Luisa hizo su primera inspección en Montmirail. Y Montmirail era un lugar muy querido de Vicente, no tanto por los recuerdos cuanto por sus miserias.
Para este primer viaje le escribió el 6 de mayo deseándole que la protegiera Dios contra el frío y el calor, la lluvia y el cansancio.
En 1630 Luisa se halló en Saint-Cloud, precisamente el aniversario de sus bodas. Vicente, que estaba en aquel lugar, intuyó el deseo de aquella criatura que, aun habiendo vivido el matrimonio con corazón virginal, había sido esposa fiel: y celebró la Misa de los esposos». Sólo que ahora era ya esposa del Señor.
Aquel año Luisa misma fundó una «Caridad» (así se llamaban las «Confréries») en París, en su parroquia de san Nicolás, a la que pertenecía también Vicente.
Otra cosa que le prescibió fue que no descargara a las damas aristócratas de los trabajos más viles : cada una, en un día determinado, debía preparar a espensas propias la comida para los enfermos, cocinar por sí misma la carne y llevar personalmente la marmita. Después la nombró superiora.
Superiora quería decir que tenía que trabajar más, visitar a más enfermos, prestarse a todos los oficios. Para empezar, asistió a una apestada: cosa que conmovió a su padre espiritual, que descubrió aún mejor la heroicidad de aquella criz tura: prototipo de la Hija de la Caridad, que ya anhelaba.
Por su celo, mientras que hasta el año 1630 no había habido más que una Caridad en todo París, en un año se fundaron diez. Y esto mientras que, a pesar de su salud enfermiza, y a pesar de los sufrimientos de sus pulmones delicados, seguía recorriendo las provincias, inspeccionando y reanimando las confraternidades de la caridad en los centros más lejanos. Entre ellos Villepreux.
La aventura de Beauvais
Con la ayuda de Marillac, Vicente de Paul prestó la asistencia a los mendigos de Beauvais, llamado por el obispo de aquella ciudad. Para suprimir la mendicidad, erigió en cada una de las 18 parroquias una confraternidad de la caridad. La confraternidad servía de instrumento de redistribución y circulación de bienes y de bien, socorriendo necesidades donde enfermedades y desgracias habían abatido las energías de los hermanos y proporcionando medios morales y materiales donde la mendicidad era producto de un juicio torcido de los hombres.
La autoridad local, representada por el lugarteniente del rey, entró en sospecha.

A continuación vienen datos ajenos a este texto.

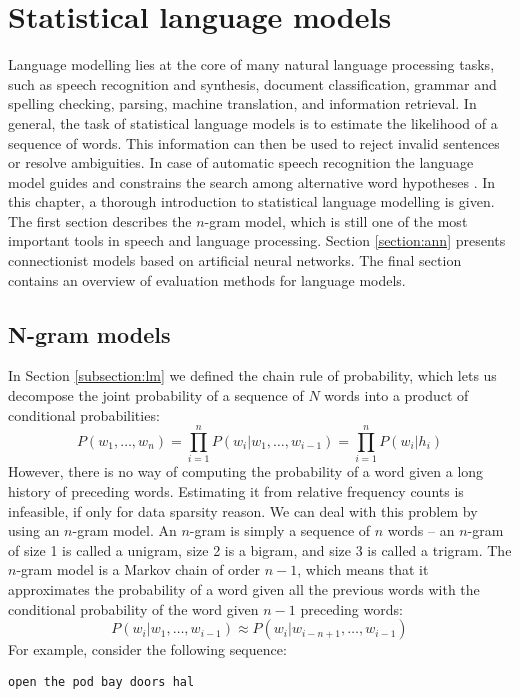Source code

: \chapter{Statistical language models}
\label{chapter:lm}
Language modelling lies at the core of many natural language processing tasks, such as speech recognition and synthesis, document classification, grammar and spelling checking, parsing, machine translation, and information retrieval. In general, the task of statistical language models is to estimate the likelihood of a sequence of words. This information can then be used to reject invalid sentences or resolve ambiguities. In case of automatic speech recognition the language model guides and constrains the search among alternative word hypotheses \cite{glass2013automatic}.
In this chapter, a thorough introduction to statistical language modelling is given. The first section describes the $n$-gram model, which is still one of the most important tools in speech and language processing. Section \ref{section:ann} presents connectionist models based on artificial neural networks. The final section contains an overview of evaluation methods for language models.
\section{N-gram models}
\label{section:ngrams}
In Section \ref{subsection:lm} we defined the chain rule of probability, which lets us decompose the joint probability of a sequence of $N$ words into a product of conditional probabilities:
\begin{equation}
	P(w_{1}, \dots, w_{n})=\prod_{i=1}^{n}P(w_{i}|w_{1},\dots,w_{i-1})=\prod_{i=1}^{n}P(w_{i}|h_{i})
\end{equation}
However, there is no way of computing the probability of a word given a long history of preceding words. Estimating it from relative frequency counts is infeasible, if only for data sparsity reason. We can deal with this problem by using an $n$-gram model. An $n$-gram is simply a sequence of $n$ words -- an $n$-gram of size 1 is called a unigram, size 2 is a bigram, and size 3 is called a trigram. The $n$-gram model is a Markov chain of order $n-1$, which means that it approximates the probability of a word given all the previous words with the conditional probability of the word given $n-1$ preceding words:
\begin{equation}
	P(w_{i}|w_{1},\dots,w_{i-1})\approx P(w_{i}|w_{i-n+1},\dots,w_{i-1})
\end{equation}
For example, consider the following sequence:
\begin{center}
\texttt{open the pod bay doors hal}  
\end{center}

En una sociedad en que cada uno miraba a sus negocios, el caso de uno que miraba por los intereses ajenos despertó legítima sospecha ; sin decir que aquellas reuniones de personas para discutir y actuar subvertía la norma de gobierno de aquel régimen y de todos los regímenes de la tierra para los que reunirse era fomentar la subversión.
Vicente no reparó en aquella hostilidad ; y encargó a Mademoiselle que llevara a término la obra. Hacía un frío riguroso; y la viuda delicada sufría de los pulmones y se exponía sin cuidados. Pero cuidaba de ella Vicente que no cesaba de invitarla a la moderación, asegurándole que, entre las astucias del diablo, una era excitar a las almas buenas a hacer más de lo que pueden, para que no hagan nada. En cambio —decía— «el espíritu de Dios invita dulcemente a hacer el bien que razonablemente podemos hacer…»

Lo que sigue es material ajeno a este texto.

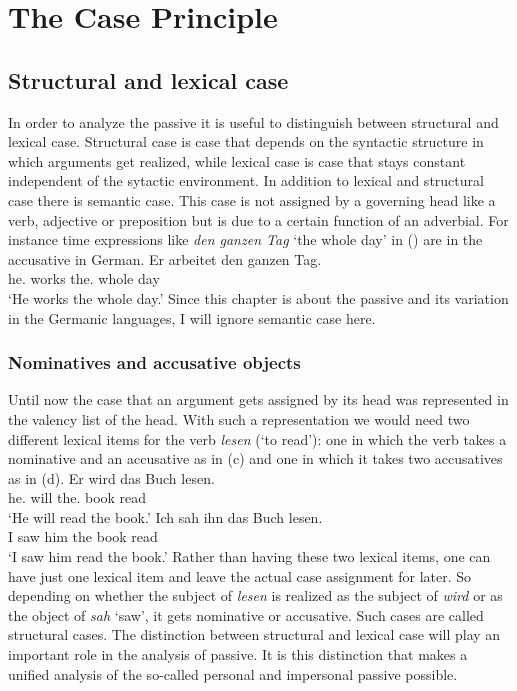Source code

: \section{The Case Principle}


\subsection{Structural and lexical case}
\label{sec-struk-lex-kas}
\label{sec-struc-lex-kas}

In order to analyze the passive it is useful to distinguish between structural and lexical
case. Structural case is case that depends on the syntactic structure in which arguments get
realized, while lexical case is case that stays constant independent of the sytactic environment. In
addition to lexical and structural case there is semantic case. This case is not assigned by a
governing head like a verb, adjective or preposition but is due to a certain function of an
adverbial. For instance time expressions like \emph{den ganzen Tag} `the whole day' in () are
in the accusative in German.
\ea
\gll Er arbeitet den ganzen Tag.\\
     he.\NOM{} works the.\ACC{} whole day\\
\glt `He works the whole day.'
\z
Since this chapter is about the passive and its variation in the Germanic languages, I will ignore
semantic case here.

\subsubsection{Nominatives and accusative objects}

Until now the case that an argument gets assigned by its head was represented in the valency list of
the head. With such a representation we would need two different lexical items for the verb
\emph{lesen} (`to read'): one in which the verb takes a nominative and an accusative as in
(c) and one in which it takes two accusatives as in (d).
\eal
\ex 
\gll Er wird das Buch lesen.\\
     he.\NOM{} will  the.\ACC{} book read\\\german
\glt `He will read the book.'
\ex 
\gll Ich sah ihn das Buch lesen.\\
     I   saw him the book read\\
\glt `I saw him read the book.'
\ex {}
\ex {}
\zl
Rather than having these two lexical items, one can have just one lexical item and leave the actual
case assignment for later. So depending on whether the subject of \emph{lesen} is realized as the
subject of \emph{wird} or as the object of \emph{sah} `saw', it gets nominative or accusative. Such
cases are called structural cases. The distinction between structural and lexical case will play an
important role in the analysis of passive. It is this distinction that makes a unified analysis of
the so-called personal and impersonal passive possible.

Mademoiselle Marillac, con su heroísmo, impresionó a la población tanto que a su partida, su carruaje tuvo que abrirse paso entre una muchedumbre que aplaudía. Por esto no se ensoberbeció ; había aprendido de su maestro a unir su espíritu, durante las posibles fiestas y honores, con las burlas, escarnios y malos tratos de Jesús.